- Venue: Vallarta Yacht Club
- Dates: October 17 - October 23
- Competitors: 13 from 13 nations

Medalists
| Gold medal | Cecilia Saroli | Argentina |
| Silver medal | Tania Calles | Mexico |
| Bronze medal | Paige Railey | United States |

= Sailing at the 2011 Pan American Games – Laser Radial =

The women's Laser Radial class competition of the sailing events at the 2011 Pan American Games in Guadalajara were held from October 17 to October 23 at the Vallarta Yacht Club in Puerto Vallarta. The defending champion was Paige Railey of the United States.
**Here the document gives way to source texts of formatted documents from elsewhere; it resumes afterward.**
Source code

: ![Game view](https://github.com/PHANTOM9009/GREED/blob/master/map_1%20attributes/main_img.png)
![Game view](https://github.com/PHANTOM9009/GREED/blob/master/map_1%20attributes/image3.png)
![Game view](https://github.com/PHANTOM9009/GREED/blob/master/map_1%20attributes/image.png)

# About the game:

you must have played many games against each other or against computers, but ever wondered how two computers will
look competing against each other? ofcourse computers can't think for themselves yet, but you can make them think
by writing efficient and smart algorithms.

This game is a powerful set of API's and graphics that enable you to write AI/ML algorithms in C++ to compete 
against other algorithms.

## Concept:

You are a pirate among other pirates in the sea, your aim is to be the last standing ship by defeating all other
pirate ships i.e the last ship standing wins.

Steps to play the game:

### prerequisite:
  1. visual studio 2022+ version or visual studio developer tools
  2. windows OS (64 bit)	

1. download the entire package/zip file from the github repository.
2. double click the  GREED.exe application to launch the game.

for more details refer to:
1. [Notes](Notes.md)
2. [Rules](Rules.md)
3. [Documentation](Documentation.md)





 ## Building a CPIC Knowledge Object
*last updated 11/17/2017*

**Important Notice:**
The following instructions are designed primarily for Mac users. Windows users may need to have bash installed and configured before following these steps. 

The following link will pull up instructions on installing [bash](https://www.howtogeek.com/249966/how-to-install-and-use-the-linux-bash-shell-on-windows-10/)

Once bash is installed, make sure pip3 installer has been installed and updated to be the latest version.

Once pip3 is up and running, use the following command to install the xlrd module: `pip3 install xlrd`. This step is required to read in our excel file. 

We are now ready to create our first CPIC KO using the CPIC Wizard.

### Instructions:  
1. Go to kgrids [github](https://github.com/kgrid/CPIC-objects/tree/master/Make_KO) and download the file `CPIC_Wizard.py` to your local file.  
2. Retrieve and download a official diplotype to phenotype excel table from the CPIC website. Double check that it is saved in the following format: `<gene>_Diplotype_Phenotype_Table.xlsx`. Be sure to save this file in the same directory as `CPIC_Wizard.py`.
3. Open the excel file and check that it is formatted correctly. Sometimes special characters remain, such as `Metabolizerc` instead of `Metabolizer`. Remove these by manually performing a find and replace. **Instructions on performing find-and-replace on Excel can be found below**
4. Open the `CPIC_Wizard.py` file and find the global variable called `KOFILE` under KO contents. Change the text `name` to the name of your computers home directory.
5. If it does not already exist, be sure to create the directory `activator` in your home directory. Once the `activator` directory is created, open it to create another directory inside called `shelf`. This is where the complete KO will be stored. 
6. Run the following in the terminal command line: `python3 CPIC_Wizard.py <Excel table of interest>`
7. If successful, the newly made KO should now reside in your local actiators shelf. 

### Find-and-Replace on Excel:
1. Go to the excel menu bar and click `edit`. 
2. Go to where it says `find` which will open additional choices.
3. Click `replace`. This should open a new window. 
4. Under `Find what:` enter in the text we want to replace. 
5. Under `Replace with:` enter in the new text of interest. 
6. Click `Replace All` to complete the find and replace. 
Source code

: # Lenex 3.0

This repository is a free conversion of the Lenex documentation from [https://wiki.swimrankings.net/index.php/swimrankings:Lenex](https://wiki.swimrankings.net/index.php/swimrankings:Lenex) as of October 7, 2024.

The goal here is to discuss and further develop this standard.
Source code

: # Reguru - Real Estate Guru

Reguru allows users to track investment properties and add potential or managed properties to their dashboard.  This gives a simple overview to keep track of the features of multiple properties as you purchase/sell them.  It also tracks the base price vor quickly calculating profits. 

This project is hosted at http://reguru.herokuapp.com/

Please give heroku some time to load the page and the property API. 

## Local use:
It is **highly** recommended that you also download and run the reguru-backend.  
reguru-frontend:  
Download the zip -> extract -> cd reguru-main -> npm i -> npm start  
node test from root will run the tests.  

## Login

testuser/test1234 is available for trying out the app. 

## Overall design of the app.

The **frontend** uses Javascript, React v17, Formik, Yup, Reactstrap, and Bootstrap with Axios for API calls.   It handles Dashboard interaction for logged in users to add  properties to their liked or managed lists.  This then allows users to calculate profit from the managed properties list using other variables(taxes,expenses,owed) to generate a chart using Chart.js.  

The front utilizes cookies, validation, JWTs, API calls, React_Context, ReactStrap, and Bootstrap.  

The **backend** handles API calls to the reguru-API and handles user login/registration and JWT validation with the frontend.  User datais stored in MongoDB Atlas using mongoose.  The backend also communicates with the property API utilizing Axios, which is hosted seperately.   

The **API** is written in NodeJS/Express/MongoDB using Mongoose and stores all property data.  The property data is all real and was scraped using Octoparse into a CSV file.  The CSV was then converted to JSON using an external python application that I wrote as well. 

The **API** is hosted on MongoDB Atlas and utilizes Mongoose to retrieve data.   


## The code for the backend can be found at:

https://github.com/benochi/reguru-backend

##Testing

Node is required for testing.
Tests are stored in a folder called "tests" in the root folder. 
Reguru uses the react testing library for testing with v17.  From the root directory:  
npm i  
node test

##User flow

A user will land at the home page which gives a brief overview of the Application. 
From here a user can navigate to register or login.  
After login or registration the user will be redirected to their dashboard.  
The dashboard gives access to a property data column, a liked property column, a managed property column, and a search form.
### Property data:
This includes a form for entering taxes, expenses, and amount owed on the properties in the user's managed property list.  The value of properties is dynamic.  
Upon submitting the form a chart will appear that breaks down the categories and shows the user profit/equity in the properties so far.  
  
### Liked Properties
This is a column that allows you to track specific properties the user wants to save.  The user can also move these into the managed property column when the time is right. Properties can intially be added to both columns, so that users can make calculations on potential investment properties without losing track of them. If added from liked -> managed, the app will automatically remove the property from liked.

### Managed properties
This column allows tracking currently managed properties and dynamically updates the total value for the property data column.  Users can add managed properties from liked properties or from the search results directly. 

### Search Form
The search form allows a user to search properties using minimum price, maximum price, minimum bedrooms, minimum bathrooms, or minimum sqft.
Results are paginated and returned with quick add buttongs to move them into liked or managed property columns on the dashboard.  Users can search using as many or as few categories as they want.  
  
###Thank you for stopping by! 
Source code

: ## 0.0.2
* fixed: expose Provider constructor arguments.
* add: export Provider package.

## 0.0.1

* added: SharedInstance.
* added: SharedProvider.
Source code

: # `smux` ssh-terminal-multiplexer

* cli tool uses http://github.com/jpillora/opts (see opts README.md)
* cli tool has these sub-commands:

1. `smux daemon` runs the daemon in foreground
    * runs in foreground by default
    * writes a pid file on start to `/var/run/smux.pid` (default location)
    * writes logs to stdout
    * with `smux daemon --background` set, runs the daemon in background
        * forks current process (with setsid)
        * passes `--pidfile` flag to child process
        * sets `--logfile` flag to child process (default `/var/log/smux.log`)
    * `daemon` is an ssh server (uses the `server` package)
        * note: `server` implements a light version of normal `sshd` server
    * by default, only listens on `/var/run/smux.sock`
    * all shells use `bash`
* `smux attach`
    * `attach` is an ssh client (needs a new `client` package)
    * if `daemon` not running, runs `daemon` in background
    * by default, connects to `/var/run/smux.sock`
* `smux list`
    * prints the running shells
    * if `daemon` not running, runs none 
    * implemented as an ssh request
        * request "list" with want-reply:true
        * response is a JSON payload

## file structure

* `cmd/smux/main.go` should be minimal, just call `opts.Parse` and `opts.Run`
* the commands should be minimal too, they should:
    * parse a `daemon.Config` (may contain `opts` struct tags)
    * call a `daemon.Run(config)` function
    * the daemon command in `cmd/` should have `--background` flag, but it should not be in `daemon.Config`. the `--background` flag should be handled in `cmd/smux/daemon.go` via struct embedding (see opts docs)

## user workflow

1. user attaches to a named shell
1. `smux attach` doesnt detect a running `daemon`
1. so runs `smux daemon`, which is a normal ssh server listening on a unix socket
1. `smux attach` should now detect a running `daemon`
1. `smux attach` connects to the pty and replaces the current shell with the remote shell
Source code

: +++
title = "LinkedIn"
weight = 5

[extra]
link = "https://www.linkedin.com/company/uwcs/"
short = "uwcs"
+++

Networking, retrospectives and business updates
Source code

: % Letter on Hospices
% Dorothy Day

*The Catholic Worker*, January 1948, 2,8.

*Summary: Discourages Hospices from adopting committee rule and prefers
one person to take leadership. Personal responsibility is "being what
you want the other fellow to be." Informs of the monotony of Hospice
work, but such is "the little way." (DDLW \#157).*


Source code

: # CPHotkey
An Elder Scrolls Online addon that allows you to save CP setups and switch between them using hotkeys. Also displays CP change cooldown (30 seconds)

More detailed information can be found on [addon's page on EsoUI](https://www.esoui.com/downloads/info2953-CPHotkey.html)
Points were assigned based on the finishing position in each race (1 for first, 2 for second, etc.). The points were totaled from the top 9 results of the first 10 races, with lower totals being better. If a sailor was disqualified or did not complete the race, 14 points were assigned for that race (as there were 13 sailors in this competition). The top 5 sailors at that point competed in the final race, with placings counting double for final score. The sailor with the lowest total score won.

==Schedule==
All times are Central Standard Time (UTC-6).

| Date | Time | Round |
|---|---|---|
| October 17, 2011 | 13:00 | 1 and 2 races |
| October 18, 2011 | 13:00 | 3 and 4 races |
| October 19, 2011 | 13:00 | 5 and 6 races |
| October 21, 2011 | 13:00 | 7 and 8 races |
| October 22, 2011 | 13:00 | 9 and 10 races |
| October 23, 2011 | 14:27 | Medal race |

==Results==

Race M is the medal race in which only the top 5 competitors took part.
Each boat can drop its lowest result provided that all ten races are completed. If less than ten races are completed all races will count. Boats cannot drop their result in the medal race.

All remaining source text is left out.